Your instructions ▸
Wherever the string "repository" appears in the entries below, return the line that holds it.

Dataset records
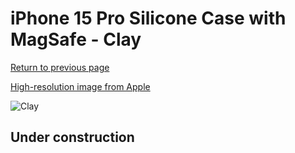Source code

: # iPhone 15 Pro Silicone Case with MagSafe - Clay

[Return to previous page](/iphone_15)

[High-resolution image from Apple](https://store.storeimages.cdn-apple.com/8756/as-images.apple.com/is/MT1E3?wid=4500&hei=4500&fmt=png)

<div style="width: 500px"><img src="/everyphone/MT1E3.png" alt="Clay"></div>

## Under construction
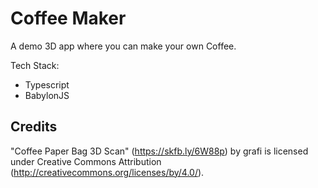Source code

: # Coffee Maker

A demo 3D app where you can make your own Coffee.

Tech Stack:

- Typescript
- BabylonJS

## Credits

"Coffee Paper Bag 3D Scan" (https://skfb.ly/6W88p) by grafi is licensed under Creative Commons Attribution (http://creativecommons.org/licenses/by/4.0/).
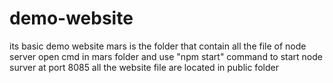 # demo-website
its basic demo website 
mars is the folder that contain all the file of node server
open cmd in mars folder and use "npm start" command to start node surver at port 8085
all the website file are located in public folder
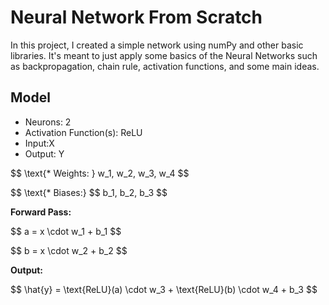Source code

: # Neural Network From Scratch

In this project,  I created a simple network using numPy and other basic libraries. It's meant to just apply some basics of the Neural Networks such as backpropagation, chain rule, activation functions, and some main ideas.


## Model


* Neurons: 2
* Activation Function(s): ReLU
* Input:X 
* Output: Y

<p align="left">$$ \text{* Weights: }  w_1, w_2, w_3, w_4 $$</p>
<p align="left">$$  \text{* Biases:} $$  b_1, b_2, b_3 $$</p>

<p align="left"><strong>Forward Pass:</strong></p>

<p align="left">$$ a = x \cdot w_1 + b_1 $$</p>
<p align="left">$$ b = x \cdot w_2 + b_2 $$</p>

<p align="left"><strong>Output:</strong></p>

<p align="left">$$ \hat{y} = \text{ReLU}(a) \cdot w_3 + \text{ReLU}(b) \cdot w_4 + b_3 $$</p>
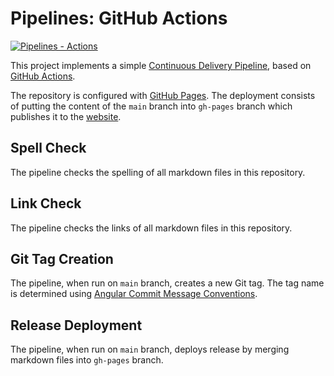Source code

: # Pipelines: GitHub Actions

[![Pipelines - Actions](https://github.com/slawekzachcial/pipelines-actions/workflows/Pipelines%20-%20Actions/badge.svg?branch=main)](https://github.com/slawekzachcial/pipelines-actions/actions?query=workflow%3A%22Pipelines+-+Actions%22)

This project implements a simple [Continuous Delivery
Pipeline](https://en.wikipedia.org/wiki/Continuous_delivery), based on [GitHub
Actions](https://docs.github.com/en/free-pro-team@latest/actions).

The repository is configured with [GitHub Pages](https://pages.github.com/).
The deployment consists of putting the content of the `main` branch into
`gh-pages` branch which publishes it to the [website](https://slawekzachcial.github.io/pipelines-actions/).

## Spell Check

The pipeline checks the spelling of all markdown files in this repository.

## Link Check

The pipeline checks the links of all markdown files in this repository.

## Git Tag Creation

The pipeline, when run on `main` branch, creates a new Git tag. The tag name is
determined using [Angular Commit Message
Conventions](https://github.com/angular/angular.js/blob/master/DEVELOPERS.md#-git-commit-guidelines).

## Release Deployment

The pipeline, when run on `main` branch, deploys release by merging markdown
files into `gh-pages` branch.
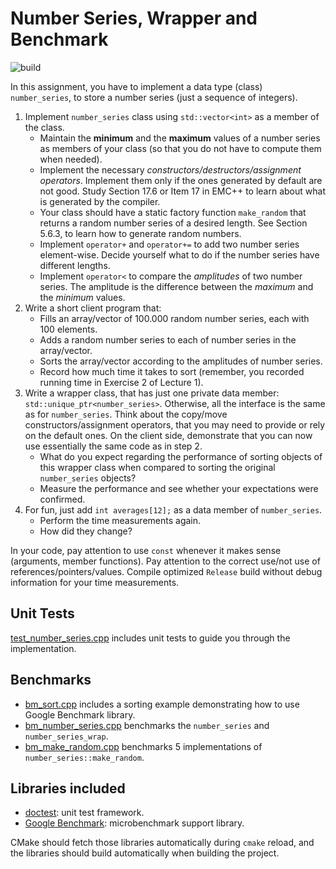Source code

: # Number Series, Wrapper and Benchmark
![build](https://github.com/mikucionisaau/number_series/actions/workflows/build.yml/badge.svg?event=push)

In this assignment, you have to implement a data type (class) `number_series`, to store a number series (just a sequence of integers).

1. Implement `number_series` class using `std::vector<int>` as a member of the class.
   - Maintain the **minimum** and the **maximum** values of a number series as members of your class (so that you do not have to compute them when needed).
   - Implement the necessary *constructors/destructors/assignment operators*. Implement them only if the ones generated by default are not good. Study Section 17.6 or Item 17 in EMC++ to learn about what is generated by the compiler.
   - Your class should have a static factory function `make_random` that returns a random number series of a desired length. See Section 5.6.3, to learn how to generate random numbers.
   - Implement `operator+` and `operator+=` to add two number series element-wise. Decide yourself what to do if the number series have different lengths.
   - Implement `operator<` to compare the *amplitudes* of two number series. The amplitude is the difference between the *maximum* and the *minimum* values.
2. Write a short client program that:
   - Fills an array/vector of 100.000 random number series, each with 100 elements.
   - Adds a random number series to each of number series in the array/vector.
   - Sorts the array/vector according to the amplitudes of number series. 
   - Record how much time it takes to sort (remember, you recorded running time in Exercise 2 of Lecture 1). 
3. Write a wrapper class, that has just one private data member: `std::unique_ptr<number_series>`. Otherwise, all the interface is the same as for `number_series`. Think about the copy/move constructors/assignment operators, that you may need to provide or rely on the default ones. On the client side, demonstrate that you can now use essentially the same code as in step 2.
   - What do you expect regarding the performance of sorting objects of this wrapper class when compared to sorting the original `number_series` objects?
   - Measure the performance and see whether your expectations were confirmed.
4. For fun, just add `int averages[12];` as a data member of `number_series`.
   - Perform the time measurements again.
   - How did they change?

In your code, pay attention to use `const` whenever it makes sense (arguments, member functions). 
Pay attention to the correct use/not use of references/pointers/values. 
Compile optimized `Release` build without debug information for your time measurements.

## Unit Tests
[test_number_series.cpp](test_number_series.cpp) includes unit tests to guide you through the implementation.

## Benchmarks
- [bm_sort.cpp](bm_sort.cpp) includes a sorting example demonstrating how to use Google Benchmark library.
- [bm_number_series.cpp](bm_number_series.cpp) benchmarks the `number_series` and `number_series_wrap`.
- [bm_make_random.cpp](bm_make_random.cpp) benchmarks 5 implementations of `number_series::make_random`.

## Libraries included
- [doctest](https://github.com/doctest/doctest): unit test framework.
- [Google Benchmark](https://github.com/google/benchmark): microbenchmark support library.

CMake should fetch those libraries automatically during `cmake` reload, and the libraries should build automatically when building the project.
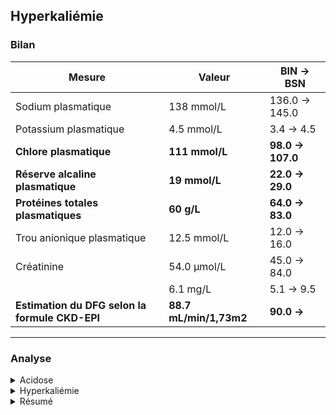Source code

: ## Hyperkaliémie

### Bilan

|                      Mesure                      |                                               Valeur                                               |               BIN -> BSN               |
|--------------------------------------------------|----------------------------------------------------------------------------------------------------|----------------------------------------|
|                Sodium plasmatique                |                                             138 mmol/L                                             |             136.0 -> 145.0             |
|               Potassium plasmatique              |                                             4.5 mmol/L                                             |               3.4 -> 4.5               |
|              __Chlore plasmatique__              |                                           __111 mmol/L__                                           |            __98.0 -> 107.0__           |
|         __Réserve alcaline plasmatique__         |                                            __19 mmol/L__                                           |            __22.0 -> 29.0__            |
|        __Protéines totales plasmatiques__        |                                             __60 g/L__                                             |            __64.0 -> 83.0__            |
|            Trou anionique plasmatique            |                                             12.5 mmol/L                                            |              12.0 -> 16.0              |
|                    Créatinine                    |                                             54.0 µmol/L                                            |              45.0 -> 84.0              |
|                                                  |                                              6.1 mg/L                                              |               5.1 -> 9.5               |
|  __Estimation du DFG selon la formule CKD-EPI__  |                                       __88.7 mL/min/1,73m2__                                       |               __90.0 ->__              |

***

### Analyse

<details>
<summary>Acidose</summary>
<ul>
<li>Glycémie</li>
<li>Ionogramme urinaire, Trou Anionique Urinaire, Lactates Veineux, Cétones Urinaires</li>
</ul>
</details>


<details>
<summary>Hyperkaliémie</summary>
<ul>
<li>Plaquettes, Numération Formule Sanguine (N.F.S.)</li>
<li>Haptoglobine</li>
<li>Lactate déshydrogénase, Créatine Phosphokinase (C.P.K.)</li>
</ul>
</details>

<details>
<summary>Résumé</summary>
<ul>
<li>Plaquettes, Numération Formule Sanguine (N.F.S.)</li>
<li>Haptoglobine</li>
<li>Lactate déshydrogénase, Créatine Phosphokinase (C.P.K.)</li>
<li>Glycémie</li>
<li>Ionogramme urinaire, Trou Anionique Urinaire, Lactates Veineux, Cétones Urinaires</li>
</ul>
</details>
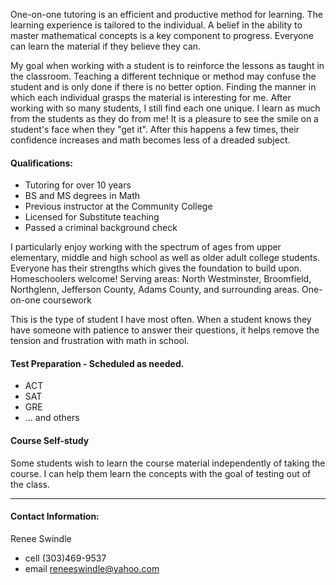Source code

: One-on-one tutoring is an efficient and productive method for learning. The learning experience is tailored to the individual. A belief in the ability to master mathematical concepts is a key component to progress. Everyone can learn the material if they believe they can.

My goal when working with a student is to reinforce the lessons as taught in the classroom. Teaching a different technique or method may confuse the student and is only done if there is no better option. Finding the manner in which each individual grasps the material is interesting for me. After working with so many students, I still find each one unique. I learn as much from the students as they do from me! It is a pleasure to see the smile on a student's face when they "get it". After this happens a few times, their confidence increases and math becomes less of a dreaded subject.

#### Qualifications:
- Tutoring for over 10 years
- BS and MS degrees in Math
- Previous instructor at the Community College
- Licensed for Substitute teaching
- Passed a criminal background check

I particularly enjoy working with the spectrum of ages from upper elementary, middle and high school as well as older adult college students. Everyone has their strengths which gives the foundation to build upon. Homeschoolers welcome!
Serving areas:
North Westminster, Broomfield, Northglenn, Jefferson County, Adams County, and surrounding areas.
One-on-one coursework

This is the type of student I have most often. When a student knows they have someone with patience to answer their questions, it helps remove the tension and frustration with math in school.

#### Test Preparation - Scheduled as needed.
- ACT
- SAT
- GRE
- ... and others

#### Course Self-study
Some students wish to learn the course material independently of taking the course. I can help them learn the concepts with the goal of testing out of the class.

---

#### Contact Information:
Renee Swindle
- cell (303)469-9537
- email reneeswindle@yahoo.com
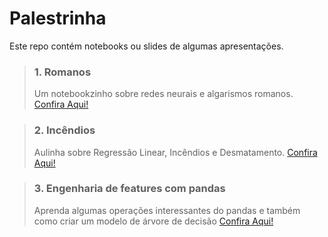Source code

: # Palestrinha
Este repo contém notebooks ou slides de algumas apresentações.

> ### 1. Romanos
> Um notebookzinho sobre redes neurais e algarismos romanos.
> [Confira Aqui!](https://github.com/luxedo/palestrinha/blob/master/romanos/romanos.ipynb)

> ### 2. Incêndios
> Aulinha sobre Regressão Linear, Incêndios e Desmatamento.
> [Confira Aqui!](https://github.com/luxedo/palestrinha/blob/master/incendios/Inc%C3%AAndios%20e%20%C3%81rea%20desmatada%20na%20Amaz%C3%B4nia.ipynb)

> ### 3. Engenharia de features com pandas
> Aprenda algumas operações interessantes do pandas e também
> como criar um modelo de árvore de decisão
> [Confira Aqui!](engenharia-de-features-com-pandas)
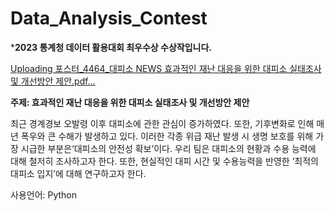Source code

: # Data_Analysis_Contest
***2023 통계청 데이터 활용대회 최우수상 수상작입니다.**

[Uploading 포스터_4464_대피소 NEWS 효과적인 재난 대응을 위한 대피소 실태조사 및 개선방안 제안.pdf…]()

**주제: 효과적인 재난 대응을 위한 대피소 실태조사 및 개선방안 제안**

최근 경계경보 오발령 이후 대피소에 관한 관심이 증가하였다. 또한, 기후변화로 인해 매년 폭우와 큰 수해가 발생하고 있다. 이러한 각종 위급 재난 발생 시 생명 보호를 위해 가장 시급한 부분은‘대피소의 안전성 확보’이다. 우리 팀은 대피소의 현황과 수용 능력에 대해 철저히 조사하고자 한다. 또한, 현실적인 대피 시간 및 수용능력을 반영한 ‘최적의 대피소 입지’에 대해 연구하고자 한다.

사용언어: Python
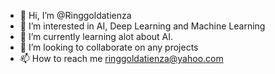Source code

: - 👋 Hi, I’m @Ringgoldatienza
- 👀 I’m interested in AI, Deep Learning and Machine Learning
- 🌱 I’m currently learning alot about AI.
- 💞️ I’m looking to collaborate on any projects
- 📫 How to reach me ringgoldatienza@yahoo.com

<!---
Ringgoldatienza/Ringgoldatienza is a ✨ special ✨ repository because its `README.md` (this file) appears on your GitHub profile.
You can click the Preview link to take a look at your changes.
--->
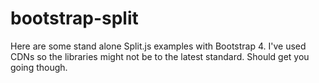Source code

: # bootstrap-split
Here are some stand alone Split.js examples with Bootstrap 4. I've used CDNs so the libraries might not be to the latest standard. Should get you going though.
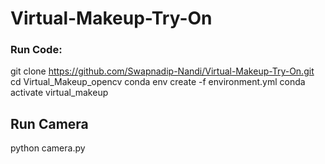 # Virtual-Makeup-Try-On
### Run Code:
git clone https://github.com/Swapnadip-Nandi/Virtual-Makeup-Try-On.git
cd Virtual_Makeup_opencv
conda env create -f environment.yml
conda activate virtual_makeup

## Run Camera
python camera.py


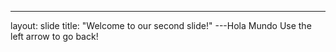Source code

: ---
layout: slide
title: "Welcome to our second slide!"
---Hola Mundo
Use the left arrow to go back!
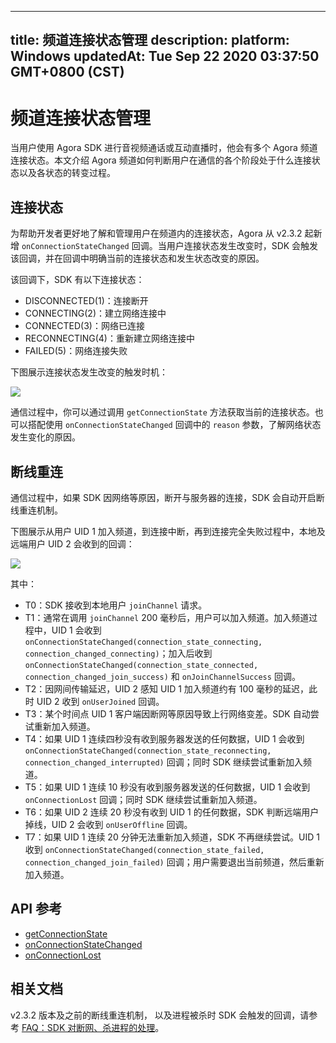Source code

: 
---
title: 频道连接状态管理
description: 
platform: Windows
updatedAt: Tue Sep 22 2020 03:37:50 GMT+0800 (CST)
---
# 频道连接状态管理
当用户使用 Agora SDK 进行音视频通话或互动直播时，他会有多个 Agora 频道连接状态。本文介绍 Agora 频道如何判断用户在通信的各个阶段处于什么连接状态以及各状态的转变过程。

## 连接状态

为帮助开发者更好地了解和管理用户在频道内的连接状态，Agora 从 v2.3.2 起新增 `onConnectionStateChanged` 回调。当用户连接状态发生改变时，SDK 会触发该回调，并在回调中明确当前的连接状态和发生状态改变的原因。

该回调下，SDK 有以下连接状态：

- DISCONNECTED(1)：连接断开
- CONNECTING(2)：建立网络连接中
- CONNECTED(3)：网络已连接
- RECONNECTING(4)：重新建立网络连接中
- FAILED(5)：网络连接失败

下图展示连接状态发生改变的触发时机：

![](https://web-cdn.agora.io/docs-files/1569297642678)

通信过程中，你可以通过调用 `getConnectionState` 方法获取当前的连接状态。也可以搭配使用 `onConnectionStateChanged` 回调中的 `reason` 参数，了解网络状态发生变化的原因。

## 断线重连

通信过程中，如果 SDK 因网络等原因，断开与服务器的连接，SDK 会自动开启断线重连机制。

下图展示从用户 UID 1 加入频道，到连接中断，再到连接完全失败过程中，本地及远端用户 UID 2 会收到的回调：

![](https://web-cdn.agora.io/docs-files/1569297569409)

其中：

- T0：SDK 接收到本地用户 `joinChannel` 请求。
- T1：通常在调用 `joinChannel` 200 毫秒后，用户可以加入频道。加入频道过程中，UID 1 会收到 `onConnectionStateChanged(connection_state_connecting, connection_changed_connecting)`；加入后收到 `onConnectionStateChanged(connection_state_connected, connection_changed_join_success)` 和 `onJoinChannelSuccess` 回调。
- T2：因网间传输延迟，UID 2 感知 UID 1 加入频道约有 100 毫秒的延迟，此时 UID 2 收到 `onUserJoined` 回调。
- T3：某个时间点 UID 1 客户端因断网等原因导致上行网络变差。SDK 自动尝试重新加入频道。
- T4：如果 UID 1 连续四秒没有收到服务器发送的任何数据，UID 1 会收到 `onConnectionStateChanged(connection_state_reconnecting, connection_changed_interrupted)` 回调；同时 SDK 继续尝试重新加入频道。
- T5：如果 UID 1 连续 10 秒没有收到服务器发送的任何数据，UID 1 会收到 `onConnectionLost` 回调；同时 SDK 继续尝试重新加入频道。
- T6：如果 UID 2 连续 20 秒没有收到 UID 1 的任何数据，SDK 判断远端用户掉线，UID 2 会收到 `onUserOffline` 回调。
- T7：如果 UID 1 连续 20 分钟无法重新加入频道，SDK 不再继续尝试。UID 1 收到 `onConnectionStateChanged(connection_state_failed, connection_changed_join_failed)` 回调；用户需要退出当前频道，然后重新加入频道。

## API 参考
- [getConnectionState](https://docs.agora.io/cn/Audio%20Broadcast/API%20Reference/cpp/classagora_1_1rtc_1_1_i_rtc_engine.html#a512b149d4dc249c04f9e30bd31767362)
- [onConnectionStateChanged](https://docs.agora.io/cn/Audio%20Broadcast/API%20Reference/cpp/classagora_1_1rtc_1_1_i_rtc_engine_event_handler.html#af409b2e721d345a65a2c600cea2f5eb4)
- [onConnectionLost](https://docs.agora.io/cn/Audio%20Broadcast/API%20Reference/cpp/classagora_1_1rtc_1_1_i_rtc_engine_event_handler.html#ab5c110382a2ef7eb92cd069c22884727)

## 相关文档

v2.3.2 版本及之前的断线重连机制， 以及进程被杀时 SDK 会触发的回调，请参考 [FAQ：SDK 对断网、杀进程的处理](https://docs.agora.io/cn/faq/sdk_behavior)。
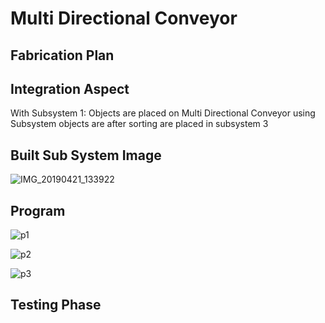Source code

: # Multi Directional Conveyor

## Fabrication Plan


## Integration Aspect

With Subsystem 1: Objects are placed on Multi Directional Conveyor using Subsystem objects are after sorting are placed in subsystem 3

## Built Sub System Image

![IMG_20190421_133922](https://user-images.githubusercontent.com/47111026/56917131-54d16500-6ad8-11e9-91bf-247ea1522dd3.jpg)

## Program

![p1](https://user-images.githubusercontent.com/47111026/56938235-60e01580-6b1e-11e9-8475-3d512afd9b5e.PNG)

![p2](https://user-images.githubusercontent.com/47111026/56938234-60477f00-6b1e-11e9-801d-80e12d9b1d16.PNG)

![p3](https://user-images.githubusercontent.com/47111026/56938230-5faee880-6b1e-11e9-8e74-1cf7ec956fb6.PNG)

## Testing Phase


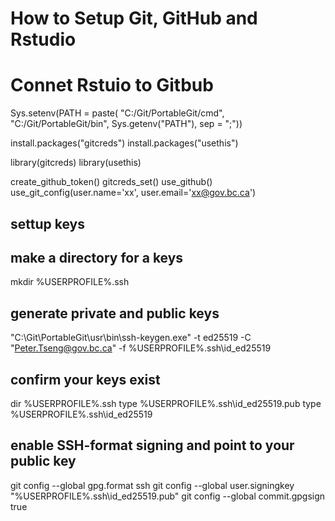 # How to Setup Git, GitHub and Rstudio



# Connet Rstuio to Gitbub

Sys.setenv(PATH = paste( "C:/Git/PortableGit/cmd", "C:/Git/PortableGit/bin", Sys.getenv("PATH"), sep = ";"))

install.packages("gitcreds") 
install.packages("usethis")     

library(gitcreds)
library(usethis)

create_github_token()
gitcreds_set()
use_github()
use_git_config(user.name='xx', user.email='xx@gov.bc.ca')



## settup keys 

## make a directory for a keys

mkdir %USERPROFILE%\.ssh

## generate private and public keys 

"C:\Git\PortableGit\usr\bin\ssh-keygen.exe" -t ed25519 -C "Peter.Tseng@gov.bc.ca" -f %USERPROFILE%\.ssh\id_ed25519

## confirm your keys exist
dir %USERPROFILE%\.ssh
type %USERPROFILE%\.ssh\id_ed25519.pub
type %USERPROFILE%\.ssh\id_ed25519

## enable SSH-format signing and point to your public key
git config --global gpg.format ssh
git config --global user.signingkey "%USERPROFILE%\.ssh\id_ed25519.pub"
git config --global commit.gpgsign true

Exercise response ▸
The repository is configured with [GitHub Pages](https://pages.github.com/).
The pipeline checks the spelling of all markdown files in this repository.
The pipeline checks the links of all markdown files in this repository.
Ringgoldatienza/Ringgoldatienza is a ✨ special ✨ repository because its `README.md` (this file) appears on your GitHub profile.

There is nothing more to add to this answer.